Only two states, Texas and Oklahoma, bifurcate their courts of last resort into civil (Supreme Court) and criminal (Court of Criminal Appeals). The history of why Texas wound its way into this situation is complex (the Texas State Historical Association has an overview) and has prompted one justice of the state’s Supreme Court to declare in a recent dissenting opinion “We Have Arrived Here through Historical Happenstance”. The introduction last month of HJR 36 of 2013 to eliminate the Court of Criminal Appeals represents the fourth such legislative effort to merge the courts, or eliminate the Court of Criminal Appeals, in the last 20 years.

1993: Keep existing Supreme Court, transfer all cases in Court of Criminal Appeals

The 1993 effort (HJR 97 / SJR 39) went nowhere in House, but was at least the subject of a hearing before the Senate Jurisprudence Committee 4/6/1993.

1999: Merge the Court of Criminal Appeals into Supreme Court; change judicial selection; create judicial term limits

A 1999 proposal (HJR 96) would have effectively merged the two courts, creating a mega-court consisting of 15 justices (Chief Justice + 14), 8 of whom would form a quorum generally.
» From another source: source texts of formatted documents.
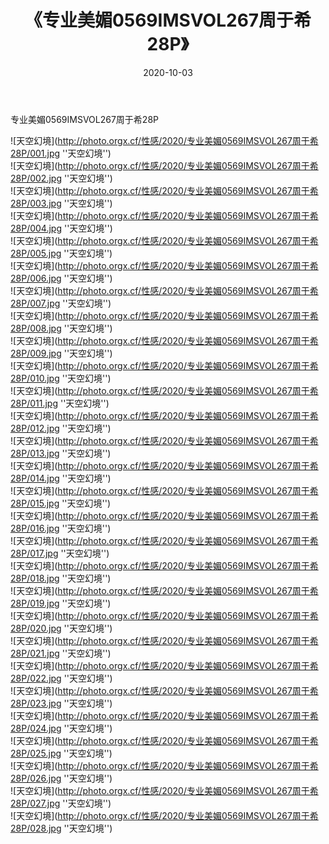 ﻿---
layout: post
title:  《专业美媚0569IMSVOL267周于希28P》
date:   2020-10-03
img: http://photo.orgx.cf/性感/2020/专业美媚0569IMSVOL267周于希28P/000.jpg
tags: [美女, 性感, 泳衣]
---

专业美媚0569IMSVOL267周于希28P



![天空幻境](http://photo.orgx.cf/性感/2020/专业美媚0569IMSVOL267周于希28P/001.jpg ''天空幻境'') <br>
![天空幻境](http://photo.orgx.cf/性感/2020/专业美媚0569IMSVOL267周于希28P/002.jpg ''天空幻境'') <br>
![天空幻境](http://photo.orgx.cf/性感/2020/专业美媚0569IMSVOL267周于希28P/003.jpg ''天空幻境'') <br>
![天空幻境](http://photo.orgx.cf/性感/2020/专业美媚0569IMSVOL267周于希28P/004.jpg ''天空幻境'') <br>
![天空幻境](http://photo.orgx.cf/性感/2020/专业美媚0569IMSVOL267周于希28P/005.jpg ''天空幻境'') <br>
![天空幻境](http://photo.orgx.cf/性感/2020/专业美媚0569IMSVOL267周于希28P/006.jpg ''天空幻境'') <br>
![天空幻境](http://photo.orgx.cf/性感/2020/专业美媚0569IMSVOL267周于希28P/007.jpg ''天空幻境'') <br>
![天空幻境](http://photo.orgx.cf/性感/2020/专业美媚0569IMSVOL267周于希28P/008.jpg ''天空幻境'') <br>
![天空幻境](http://photo.orgx.cf/性感/2020/专业美媚0569IMSVOL267周于希28P/009.jpg ''天空幻境'') <br>
![天空幻境](http://photo.orgx.cf/性感/2020/专业美媚0569IMSVOL267周于希28P/010.jpg ''天空幻境'') <br>
![天空幻境](http://photo.orgx.cf/性感/2020/专业美媚0569IMSVOL267周于希28P/011.jpg ''天空幻境'') <br>
![天空幻境](http://photo.orgx.cf/性感/2020/专业美媚0569IMSVOL267周于希28P/012.jpg ''天空幻境'') <br>
![天空幻境](http://photo.orgx.cf/性感/2020/专业美媚0569IMSVOL267周于希28P/013.jpg ''天空幻境'') <br>
![天空幻境](http://photo.orgx.cf/性感/2020/专业美媚0569IMSVOL267周于希28P/014.jpg ''天空幻境'') <br>
![天空幻境](http://photo.orgx.cf/性感/2020/专业美媚0569IMSVOL267周于希28P/015.jpg ''天空幻境'') <br>
![天空幻境](http://photo.orgx.cf/性感/2020/专业美媚0569IMSVOL267周于希28P/016.jpg ''天空幻境'') <br>
![天空幻境](http://photo.orgx.cf/性感/2020/专业美媚0569IMSVOL267周于希28P/017.jpg ''天空幻境'') <br>
![天空幻境](http://photo.orgx.cf/性感/2020/专业美媚0569IMSVOL267周于希28P/018.jpg ''天空幻境'') <br>
![天空幻境](http://photo.orgx.cf/性感/2020/专业美媚0569IMSVOL267周于希28P/019.jpg ''天空幻境'') <br>
![天空幻境](http://photo.orgx.cf/性感/2020/专业美媚0569IMSVOL267周于希28P/020.jpg ''天空幻境'') <br>
![天空幻境](http://photo.orgx.cf/性感/2020/专业美媚0569IMSVOL267周于希28P/021.jpg ''天空幻境'') <br>
![天空幻境](http://photo.orgx.cf/性感/2020/专业美媚0569IMSVOL267周于希28P/022.jpg ''天空幻境'') <br>
![天空幻境](http://photo.orgx.cf/性感/2020/专业美媚0569IMSVOL267周于希28P/023.jpg ''天空幻境'') <br>
![天空幻境](http://photo.orgx.cf/性感/2020/专业美媚0569IMSVOL267周于希28P/024.jpg ''天空幻境'') <br>
![天空幻境](http://photo.orgx.cf/性感/2020/专业美媚0569IMSVOL267周于希28P/025.jpg ''天空幻境'') <br>
![天空幻境](http://photo.orgx.cf/性感/2020/专业美媚0569IMSVOL267周于希28P/026.jpg ''天空幻境'') <br>
![天空幻境](http://photo.orgx.cf/性感/2020/专业美媚0569IMSVOL267周于希28P/027.jpg ''天空幻境'') <br>
![天空幻境](http://photo.orgx.cf/性感/2020/专业美媚0569IMSVOL267周于希28P/028.jpg ''天空幻境'') <br>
The proposal would have required the concurrence of eight justices to decide a case, authorized the court to sit in panels of at least five justices, and required the court to sit en banc during proceedings involving capital punishment, rehearings of cases on granted motions, and other cases as required by law.

Perhaps even more intriguing about the 1999 proposal was the method of selection for the 15 member court.

  • 7 would be elected by district in partisan elections for their initial terms and yes/no retention elections thereafter
  • 7 would be appointed by district by the governor
  • The chief justice would be appointed by the governor but could not be from the same district has the immediate past chief justice

Finally, HJR 96 would have imposed judicial term limits of 20 years (terms would remain at 6 years).

HJR 96 got a hearing before the House Judicial Affairs Committee on April 26, 1999 and proceeded no further.

2003: Keep existing Supreme Court, transfer all cases in Court of Criminal Appeals

HJR 67 and SJR 40 of 2003, as well as HJR 5A of the First 2003 Special Session, picked up where their 1993 counterparts left off and met substantively the same fate: none received a committee hearing.

2011/2013:  Keep existing Supreme Court, transfer all cases in Court of Criminal Appeals

HJR 35 of 2011 and HJR 36 of 2013, both introduced by the same House member, repeat almost verbatim the original 1993 proposal(s). The 2011 version failed to have so much as a committee hearing. The 2013 version was prefiled in mid-November.